TASK DIRECTIONS: Repeat each line of the data below exactly, but skip the pictures.

TASK MATERIAL:

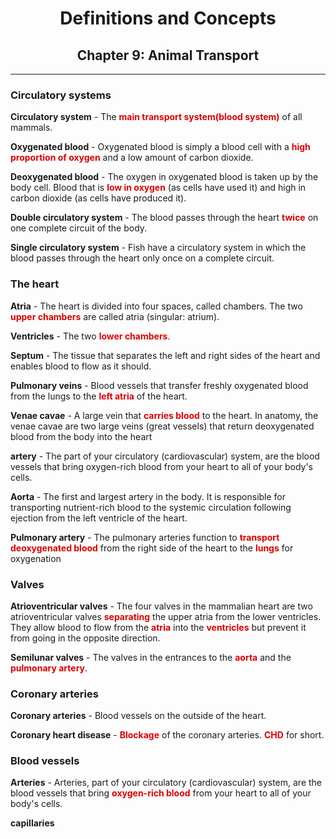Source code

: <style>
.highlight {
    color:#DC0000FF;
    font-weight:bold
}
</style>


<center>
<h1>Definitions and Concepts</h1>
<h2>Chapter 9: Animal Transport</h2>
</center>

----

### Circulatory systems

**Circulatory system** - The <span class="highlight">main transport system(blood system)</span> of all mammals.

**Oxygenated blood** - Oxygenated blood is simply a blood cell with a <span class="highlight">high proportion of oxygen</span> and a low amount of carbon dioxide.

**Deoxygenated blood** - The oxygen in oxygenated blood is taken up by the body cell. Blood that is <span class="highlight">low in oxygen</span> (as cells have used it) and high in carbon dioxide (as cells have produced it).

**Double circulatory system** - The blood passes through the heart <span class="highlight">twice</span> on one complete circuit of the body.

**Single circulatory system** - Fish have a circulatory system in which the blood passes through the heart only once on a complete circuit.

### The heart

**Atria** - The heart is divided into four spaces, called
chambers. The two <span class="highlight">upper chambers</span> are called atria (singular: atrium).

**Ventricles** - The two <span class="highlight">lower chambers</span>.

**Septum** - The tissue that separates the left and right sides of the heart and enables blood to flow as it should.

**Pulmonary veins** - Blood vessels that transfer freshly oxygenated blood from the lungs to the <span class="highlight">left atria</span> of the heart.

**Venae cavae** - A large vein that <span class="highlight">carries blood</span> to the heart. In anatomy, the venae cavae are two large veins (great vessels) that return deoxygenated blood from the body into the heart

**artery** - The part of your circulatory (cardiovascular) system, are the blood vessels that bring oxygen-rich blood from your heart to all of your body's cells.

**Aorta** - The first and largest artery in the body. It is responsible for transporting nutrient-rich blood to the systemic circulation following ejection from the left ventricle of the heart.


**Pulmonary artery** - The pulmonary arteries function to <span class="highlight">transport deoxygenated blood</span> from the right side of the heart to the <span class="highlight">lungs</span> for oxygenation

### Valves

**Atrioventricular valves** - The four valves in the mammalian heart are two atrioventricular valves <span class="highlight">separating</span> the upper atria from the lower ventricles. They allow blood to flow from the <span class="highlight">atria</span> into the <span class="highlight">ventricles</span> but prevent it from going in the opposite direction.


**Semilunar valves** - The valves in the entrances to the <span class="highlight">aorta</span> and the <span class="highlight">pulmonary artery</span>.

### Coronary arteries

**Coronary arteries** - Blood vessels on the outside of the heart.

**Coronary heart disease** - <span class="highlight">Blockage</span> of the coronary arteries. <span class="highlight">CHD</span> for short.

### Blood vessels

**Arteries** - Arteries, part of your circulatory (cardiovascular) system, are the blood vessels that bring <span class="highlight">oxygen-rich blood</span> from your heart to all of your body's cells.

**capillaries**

RESULT:
Source code

: <style>
.highlight {
    color:#DC0000FF;
    font-weight:bold
}
</style>


<center>
<h1>Definitions and Concepts</h1>
<h2>Chapter 9: Animal Transport</h2>
</center>

----

### Circulatory systems

**Circulatory system** - The <span class="highlight">main transport system(blood system)</span> of all mammals.

**Oxygenated blood** - Oxygenated blood is simply a blood cell with a <span class="highlight">high proportion of oxygen</span> and a low amount of carbon dioxide.

**Deoxygenated blood** - The oxygen in oxygenated blood is taken up by the body cell. Blood that is <span class="highlight">low in oxygen</span> (as cells have used it) and high in carbon dioxide (as cells have produced it).

**Double circulatory system** - The blood passes through the heart <span class="highlight">twice</span> on one complete circuit of the body.

**Single circulatory system** - Fish have a circulatory system in which the blood passes through the heart only once on a complete circuit.

### The heart

**Atria** - The heart is divided into four spaces, called
chambers. The two <span class="highlight">upper chambers</span> are called atria (singular: atrium).

**Ventricles** - The two <span class="highlight">lower chambers</span>.

**Septum** - The tissue that separates the left and right sides of the heart and enables blood to flow as it should.

**Pulmonary veins** - Blood vessels that transfer freshly oxygenated blood from the lungs to the <span class="highlight">left atria</span> of the heart.

**Venae cavae** - A large vein that <span class="highlight">carries blood</span> to the heart. In anatomy, the venae cavae are two large veins (great vessels) that return deoxygenated blood from the body into the heart

**artery** - The part of your circulatory (cardiovascular) system, are the blood vessels that bring oxygen-rich blood from your heart to all of your body's cells.

**Aorta** - The first and largest artery in the body. It is responsible for transporting nutrient-rich blood to the systemic circulation following ejection from the left ventricle of the heart.


**Pulmonary artery** - The pulmonary arteries function to <span class="highlight">transport deoxygenated blood</span> from the right side of the heart to the <span class="highlight">lungs</span> for oxygenation

### Valves

**Atrioventricular valves** - The four valves in the mammalian heart are two atrioventricular valves <span class="highlight">separating</span> the upper atria from the lower ventricles. They allow blood to flow from the <span class="highlight">atria</span> into the <span class="highlight">ventricles</span> but prevent it from going in the opposite direction.


**Semilunar valves** - The valves in the entrances to the <span class="highlight">aorta</span> and the <span class="highlight">pulmonary artery</span>.

### Coronary arteries

**Coronary arteries** - Blood vessels on the outside of the heart.

**Coronary heart disease** - <span class="highlight">Blockage</span> of the coronary arteries. <span class="highlight">CHD</span> for short.

### Blood vessels

**Arteries** - Arteries, part of your circulatory (cardiovascular) system, are the blood vessels that bring <span class="highlight">oxygen-rich blood</span> from your heart to all of your body's cells.

**capillaries**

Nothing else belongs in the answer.